[Seminar] Modular Deep Reinforcement Learning from Reward and Punishment for Robot Navigation
2019年6月17日 (月) 15:00
Dr. Jiexin Wang
Postdoctoral Researcher, ATR
Modular reinforcement learning considers decomposing a monolithic task into several tasks with sub-goals and learning each task in parallel for solving the original problem. Some evidences recently in neuroscience show that animal utilizes separate systems for processing rewards and punishments. This forms a new perspective to modularize reinforcement learning tasks. MaxPain is one of the methods showed the advances of such dualism-based decomposing architecture over conventional Q-learning in terms of safety and learning efficiency.

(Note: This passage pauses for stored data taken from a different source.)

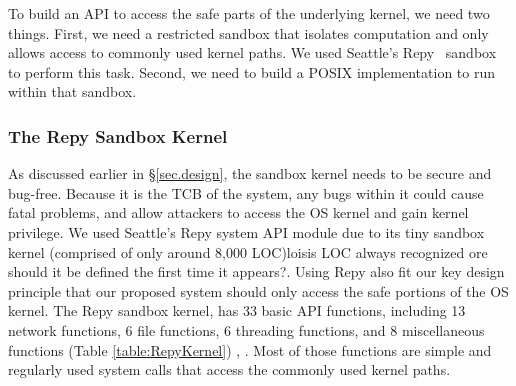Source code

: To build an API to access the safe parts of the underlying kernel, we need
two things.  First, we need a restricted sandbox that isolates computation
and only allows access to commonly used kernel paths.  We used
Seattle's Repy~\cite{Repy-10} sandbox to perform this task.
Second, we need to build a POSIX implementation to run within that sandbox.


\subsubsection{The Repy Sandbox Kernel}

As discussed earlier in \S{\ref{sec.design}}, the sandbox kernel needs to be secure and bug-free.
Because it is the TCB of the system, any bugs within it could cause fatal problems,
and allow attackers to access the OS kernel and gain kernel privilege.
We used Seattle's Repy system API module due to its tiny sandbox kernel
(comprised of only around 8,000 LOC)lois{is LOC always recognized ore should it be defined the
first time it appears?}. Using Repy also fit our key design principle that
our proposed system should only access the safe portions of the OS kernel.
The Repy sandbox kernel, has 33 basic API functions, including 13 network functions,
6 file functions, 6 threading functions,
and 8 miscellaneous functions
 (Table \ref{table:RepyKernel}) \cite{Repy-10}, \cite{RepyKernel}. Most of those functions are simple and
regularly used system calls that access the commonly used kernel paths.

Deep MaxPain incorporated two convolutional neural networks to predict reward and punishment values, where the learned values were scaled into their corresponding polices. The original MaxPain combined the two values in a linear way and generated the joint policy based on the global state-action value. Deep MaxPain handled the scaling problems of numerical signals by obtaining the joint policy from the combination of two sub-policies. However, the linear weight was determined by a manually tuned parameter, resulting in an inadequate use of the learned modules. In this work, we discuss about the reward and punishment signal scaling related to the discounted factor, and propose a state-value dependent scheme to automatically determine the mixing weights. We particularly focus on the maze solving navigation tasks and investigate two metrics of pain-avoiding and goal-reaching. We show the performances in three types of mazes and illustrate the utility of different sensor fusions on Turtlebot3 Waffle Pi under gazebo simulations.